Member of Parliament for Faridpur-4
- In office October 1999 – October 2001
- Preceded by: Mosharraf Hossain
- Succeeded by: Abdur Razzaq

Member of Parliament for Reserved Women's Seat-20
- In office 25 January 2009 – 24 January 2014
- Succeeded by: Dilara Begum

Personal details
- Born: 1 May 1949
- Died: 28 August 2014 (aged 65) Faridpur Sadar Upazila, Bangladesh
- Political party: Bangladesh Awami League
- Spouse: Mosharraf Hossain

= Saleha Mosharraf =

Bangladeshi politician

Saleha Mosharraf (1 May 1949 – 28 August 2014) was a Bangladesh Awami League politician and a Jatiya Sangsad member from the Faridpur-4 constituency.

==Career==
Mosharraf was married to Mosharraf Hossain, a member of parliament from Faridpur-4 and former member of the Mukti Bahini.

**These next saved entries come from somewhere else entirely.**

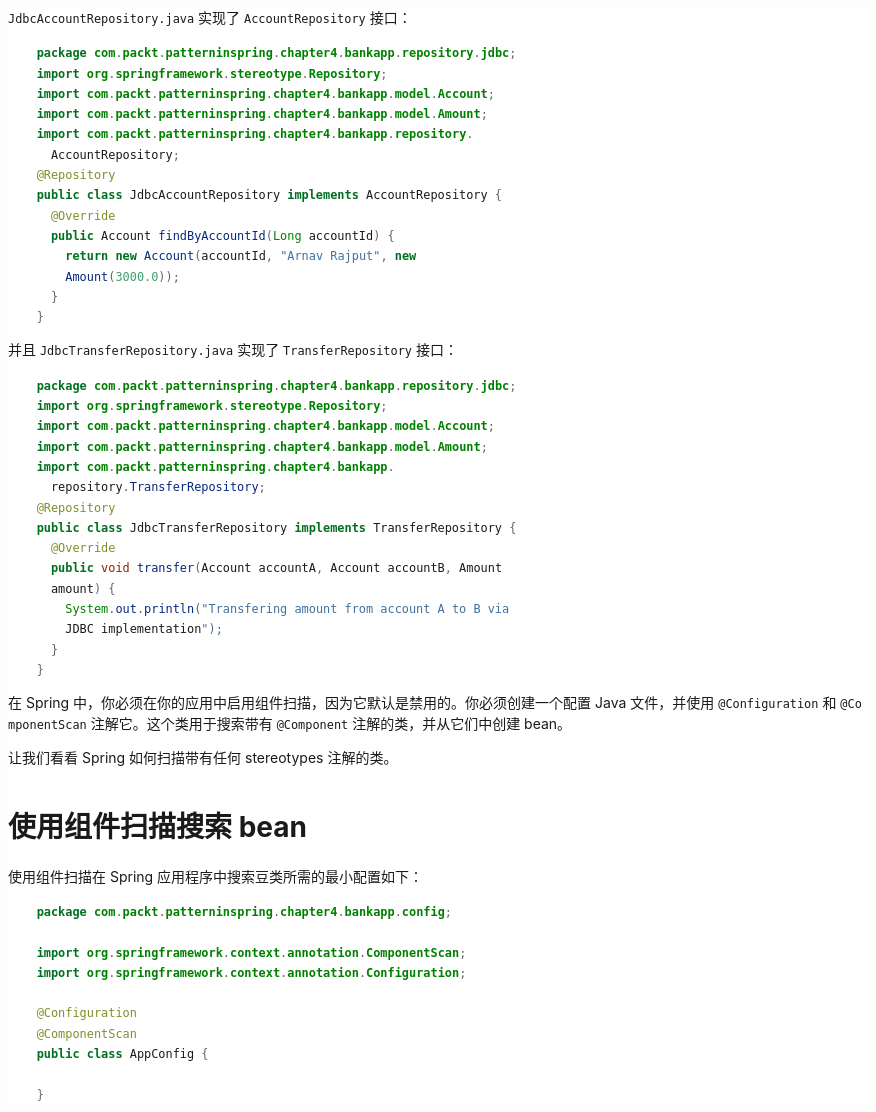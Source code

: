 `JdbcAccountRepository.java` 实现了 `AccountRepository` 接口：

```java
    package com.packt.patterninspring.chapter4.bankapp.repository.jdbc; 
    import org.springframework.stereotype.Repository; 
    import com.packt.patterninspring.chapter4.bankapp.model.Account; 
    import com.packt.patterninspring.chapter4.bankapp.model.Amount; 
    import com.packt.patterninspring.chapter4.bankapp.repository.
      AccountRepository; 
    @Repository 
    public class JdbcAccountRepository implements AccountRepository { 
      @Override 
      public Account findByAccountId(Long accountId) { 
        return new Account(accountId, "Arnav Rajput", new   
        Amount(3000.0)); 
      } 
    } 
```

并且 `JdbcTransferRepository.java` 实现了 `TransferRepository` 接口：

```java
    package com.packt.patterninspring.chapter4.bankapp.repository.jdbc; 
    import org.springframework.stereotype.Repository; 
    import com.packt.patterninspring.chapter4.bankapp.model.Account; 
    import com.packt.patterninspring.chapter4.bankapp.model.Amount; 
    import com.packt.patterninspring.chapter4.bankapp.
      repository.TransferRepository; 
    @Repository 
    public class JdbcTransferRepository implements TransferRepository { 
      @Override 
      public void transfer(Account accountA, Account accountB, Amount 
      amount) { 
        System.out.println("Transfering amount from account A to B via 
        JDBC implementation"); 
      } 
    } 
```

在 Spring 中，你必须在你的应用中启用组件扫描，因为它默认是禁用的。你必须创建一个配置 Java 文件，并使用 `@Configuration` 和 `@ComponentScan` 注解它。这个类用于搜索带有 `@Component` 注解的类，并从它们中创建 bean。

让我们看看 Spring 如何扫描带有任何 stereotypes 注解的类。

# 使用组件扫描搜索 bean

使用组件扫描在 Spring 应用程序中搜索豆类所需的最小配置如下：

```java
    package com.packt.patterninspring.chapter4.bankapp.config; 

    import org.springframework.context.annotation.ComponentScan; 
    import org.springframework.context.annotation.Configuration; 

    @Configuration 
    @ComponentScan 
    public class AppConfig { 

    } 
```
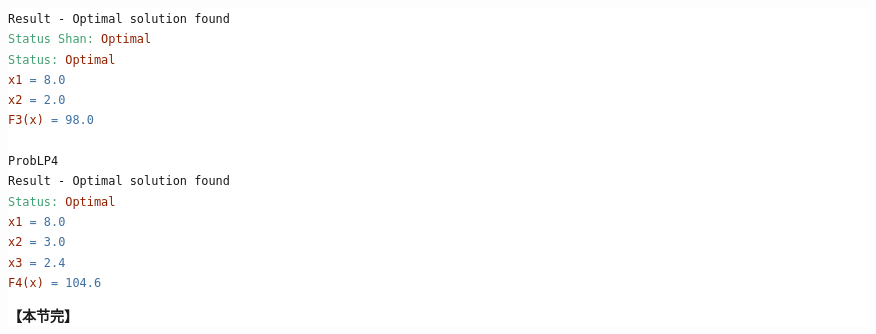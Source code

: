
 ```makefile
Result - Optimal solution found
Status Shan: Optimal
Status: Optimal
x1 = 8.0
x2 = 2.0
F3(x) = 98.0

ProbLP4
Result - Optimal solution found
Status: Optimal
x1 = 8.0
x2 = 3.0
x3 = 2.4
F4(x) = 104.6
```

  

**【本节完】**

Following the death of her husband, by-elections were called in his constituency. She was elected to the parliament from that constituency. She was selected to parliament in 2009 for a women's reserved seat. She served as the president of Sadarpur Upazila unit of Bangladesh Awami League.

==Death==
Mosharraf died on 29 August 2014 at the Faridpur Diabetic Medical College Hospital.